Fairleigh Dickinson pulled off the biggest upset in March Madness history, and the numbers prove it


Fairleigh Dickinson, a relatively unknown mid-major program from Teaneck, New Jersey, is now the proud owner of the greatest upset in March Madness history.

Yes, UMBC was the first 16 seed to ever topple a No. 1, but that improbable blowout win over Virginia in 2018 doesn’t stack up to what the Knights did to Purdue on Friday night.

The numbers back it up.

First, there is the NCAA rule that allowed FDU to make the big dance in the first place. Merrimack, not Fairleigh Dickinson, won the NEC Tournament championship, but because Merrimack has not completed its necessary four-year transition to Division-I, runner-up FDU was given the bid.

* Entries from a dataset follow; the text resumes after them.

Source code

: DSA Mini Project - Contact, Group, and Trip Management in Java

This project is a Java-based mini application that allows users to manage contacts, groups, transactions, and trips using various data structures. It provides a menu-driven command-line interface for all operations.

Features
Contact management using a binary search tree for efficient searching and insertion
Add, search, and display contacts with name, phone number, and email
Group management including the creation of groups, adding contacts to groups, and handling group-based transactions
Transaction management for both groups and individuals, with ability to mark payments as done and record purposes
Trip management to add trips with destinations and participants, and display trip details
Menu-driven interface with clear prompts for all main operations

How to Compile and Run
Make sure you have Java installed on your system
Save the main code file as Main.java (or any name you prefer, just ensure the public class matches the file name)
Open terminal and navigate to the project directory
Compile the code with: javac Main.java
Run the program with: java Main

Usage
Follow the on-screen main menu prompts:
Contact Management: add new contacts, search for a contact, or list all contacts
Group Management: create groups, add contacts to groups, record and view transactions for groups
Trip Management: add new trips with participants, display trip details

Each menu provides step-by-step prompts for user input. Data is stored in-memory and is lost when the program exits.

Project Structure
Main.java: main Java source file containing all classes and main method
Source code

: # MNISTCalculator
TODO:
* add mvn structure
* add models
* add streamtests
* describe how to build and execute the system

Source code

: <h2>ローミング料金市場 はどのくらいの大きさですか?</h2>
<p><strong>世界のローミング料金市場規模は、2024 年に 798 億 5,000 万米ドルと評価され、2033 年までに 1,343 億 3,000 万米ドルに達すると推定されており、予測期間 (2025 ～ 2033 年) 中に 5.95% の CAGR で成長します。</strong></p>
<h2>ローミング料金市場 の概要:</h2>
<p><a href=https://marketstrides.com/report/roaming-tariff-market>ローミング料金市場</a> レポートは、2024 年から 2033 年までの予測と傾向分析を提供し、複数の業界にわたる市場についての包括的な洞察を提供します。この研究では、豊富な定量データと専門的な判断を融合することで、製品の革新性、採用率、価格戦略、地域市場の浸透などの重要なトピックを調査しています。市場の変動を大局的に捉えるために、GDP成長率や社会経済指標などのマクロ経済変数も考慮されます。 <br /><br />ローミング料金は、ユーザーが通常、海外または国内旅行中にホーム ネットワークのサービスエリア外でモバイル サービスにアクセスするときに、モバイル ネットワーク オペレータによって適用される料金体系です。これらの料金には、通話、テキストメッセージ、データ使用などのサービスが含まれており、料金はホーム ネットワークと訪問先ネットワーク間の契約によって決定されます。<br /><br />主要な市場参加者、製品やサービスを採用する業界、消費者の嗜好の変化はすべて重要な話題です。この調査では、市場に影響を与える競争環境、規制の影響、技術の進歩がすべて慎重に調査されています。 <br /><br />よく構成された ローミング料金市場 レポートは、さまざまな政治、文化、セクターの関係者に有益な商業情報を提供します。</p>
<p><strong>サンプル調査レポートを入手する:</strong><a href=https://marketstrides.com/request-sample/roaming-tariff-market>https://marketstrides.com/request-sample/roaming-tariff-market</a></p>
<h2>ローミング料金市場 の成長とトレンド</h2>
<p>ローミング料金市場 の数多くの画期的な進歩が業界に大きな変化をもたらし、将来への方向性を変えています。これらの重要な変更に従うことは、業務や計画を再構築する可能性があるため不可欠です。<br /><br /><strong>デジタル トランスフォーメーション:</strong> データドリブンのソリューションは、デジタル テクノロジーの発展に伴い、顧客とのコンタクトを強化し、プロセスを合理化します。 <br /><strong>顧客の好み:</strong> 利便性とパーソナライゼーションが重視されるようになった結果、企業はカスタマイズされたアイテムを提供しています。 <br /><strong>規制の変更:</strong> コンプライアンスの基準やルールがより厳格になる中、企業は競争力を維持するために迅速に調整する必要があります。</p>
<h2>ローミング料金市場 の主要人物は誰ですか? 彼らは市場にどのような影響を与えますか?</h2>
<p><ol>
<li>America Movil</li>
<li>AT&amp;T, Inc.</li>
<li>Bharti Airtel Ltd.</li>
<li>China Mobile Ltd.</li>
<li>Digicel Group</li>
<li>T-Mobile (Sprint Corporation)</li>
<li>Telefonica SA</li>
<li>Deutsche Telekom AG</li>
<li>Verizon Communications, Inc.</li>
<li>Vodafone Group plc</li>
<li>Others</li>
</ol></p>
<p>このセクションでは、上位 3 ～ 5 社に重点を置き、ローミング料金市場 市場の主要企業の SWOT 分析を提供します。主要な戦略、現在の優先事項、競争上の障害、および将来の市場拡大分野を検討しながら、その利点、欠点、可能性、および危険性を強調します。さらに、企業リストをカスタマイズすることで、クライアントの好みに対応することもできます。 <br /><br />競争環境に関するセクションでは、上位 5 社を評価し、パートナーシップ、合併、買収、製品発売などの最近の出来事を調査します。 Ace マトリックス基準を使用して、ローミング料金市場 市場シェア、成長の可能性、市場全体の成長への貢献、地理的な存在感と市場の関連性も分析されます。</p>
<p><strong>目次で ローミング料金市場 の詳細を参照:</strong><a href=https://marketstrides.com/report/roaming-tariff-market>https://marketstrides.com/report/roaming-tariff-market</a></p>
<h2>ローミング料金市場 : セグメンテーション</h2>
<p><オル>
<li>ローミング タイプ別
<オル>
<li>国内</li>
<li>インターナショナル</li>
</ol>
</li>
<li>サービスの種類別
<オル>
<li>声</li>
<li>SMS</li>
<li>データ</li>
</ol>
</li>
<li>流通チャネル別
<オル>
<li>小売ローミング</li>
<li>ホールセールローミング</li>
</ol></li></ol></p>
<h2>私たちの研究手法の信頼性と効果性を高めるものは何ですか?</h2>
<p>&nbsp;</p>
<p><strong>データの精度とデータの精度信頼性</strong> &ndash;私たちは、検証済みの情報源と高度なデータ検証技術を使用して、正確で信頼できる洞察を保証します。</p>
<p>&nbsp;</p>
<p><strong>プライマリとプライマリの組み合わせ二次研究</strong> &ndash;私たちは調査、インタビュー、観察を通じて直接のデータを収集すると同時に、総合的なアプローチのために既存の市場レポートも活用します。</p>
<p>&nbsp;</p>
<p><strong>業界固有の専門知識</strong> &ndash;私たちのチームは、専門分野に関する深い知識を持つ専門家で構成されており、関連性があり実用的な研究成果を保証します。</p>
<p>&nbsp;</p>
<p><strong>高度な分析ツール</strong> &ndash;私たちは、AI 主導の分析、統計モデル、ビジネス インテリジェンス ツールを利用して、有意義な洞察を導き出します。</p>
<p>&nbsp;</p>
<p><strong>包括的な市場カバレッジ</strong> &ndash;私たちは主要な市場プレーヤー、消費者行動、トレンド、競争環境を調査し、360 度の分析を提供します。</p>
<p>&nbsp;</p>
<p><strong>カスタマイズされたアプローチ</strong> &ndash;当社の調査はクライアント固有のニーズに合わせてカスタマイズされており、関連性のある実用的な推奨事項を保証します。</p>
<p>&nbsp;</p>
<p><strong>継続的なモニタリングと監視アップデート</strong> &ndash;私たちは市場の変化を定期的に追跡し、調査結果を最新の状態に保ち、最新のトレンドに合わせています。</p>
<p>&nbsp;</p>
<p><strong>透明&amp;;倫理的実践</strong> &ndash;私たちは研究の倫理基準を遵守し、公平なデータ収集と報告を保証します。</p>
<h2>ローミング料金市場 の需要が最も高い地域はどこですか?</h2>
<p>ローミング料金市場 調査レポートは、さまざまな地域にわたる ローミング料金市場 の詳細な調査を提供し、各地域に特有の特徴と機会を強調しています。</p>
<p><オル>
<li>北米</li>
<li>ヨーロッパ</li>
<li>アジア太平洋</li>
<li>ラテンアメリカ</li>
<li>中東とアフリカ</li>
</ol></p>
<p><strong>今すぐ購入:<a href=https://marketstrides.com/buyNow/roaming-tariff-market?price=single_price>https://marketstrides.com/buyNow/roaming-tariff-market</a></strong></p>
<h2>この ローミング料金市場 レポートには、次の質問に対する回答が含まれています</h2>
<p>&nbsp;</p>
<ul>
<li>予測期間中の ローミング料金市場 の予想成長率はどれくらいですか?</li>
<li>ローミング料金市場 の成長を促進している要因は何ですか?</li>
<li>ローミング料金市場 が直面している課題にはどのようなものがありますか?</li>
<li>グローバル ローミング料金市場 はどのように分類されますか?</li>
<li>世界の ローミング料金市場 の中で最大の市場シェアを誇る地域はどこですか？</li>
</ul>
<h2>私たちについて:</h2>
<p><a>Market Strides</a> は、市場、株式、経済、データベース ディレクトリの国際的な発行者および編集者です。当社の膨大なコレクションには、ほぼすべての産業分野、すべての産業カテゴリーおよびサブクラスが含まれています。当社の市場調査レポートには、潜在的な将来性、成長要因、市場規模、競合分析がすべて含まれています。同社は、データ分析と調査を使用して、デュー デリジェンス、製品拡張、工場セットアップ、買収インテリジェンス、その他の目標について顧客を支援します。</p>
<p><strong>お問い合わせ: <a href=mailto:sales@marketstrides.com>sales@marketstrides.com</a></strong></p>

The Knights then had to beat Texas Southern in the First Four before going up against mighty Purdue, a team that won the Big Ten title, reigning supreme in a conference that sent eight teams to the tournament this year, with a ninth in Rutgers being considered a major snub.

Still, FDU pulled off the upset. Numerically, it looks even more incredible. First, per KenPom, Fairleigh Dickinson ranked 298th of 363 teams in the country this season, while the Boilermakers were fifth in the nation. On the television broadcast, the size differential between the two teams was brought up consistently, with the Knights harassing Purdue’s 7-foot-4 big man Zach Edey with double teams all night. That was a literal mountain for FDU to climb, as KenPom ranked the Knights dead last in the nation in collective height, while Purdue, thanks in part to Edey, ranked No. 1.

So, a Fairleigh Dickinson team sporting two players listed below 5-foot-10 were able to topped the biggest team in the country.

Then, there was the tune-ups before the tournament. For Fairleigh Dickinson, they faced very little competition relative to a tournament team all season. In fact, they had the easiest strength of schedule in the entire country, yet beat a team that at times this year was ranked tops in the nation in the AP poll.

Add it all up, and you have the biggest upset in March Madness history.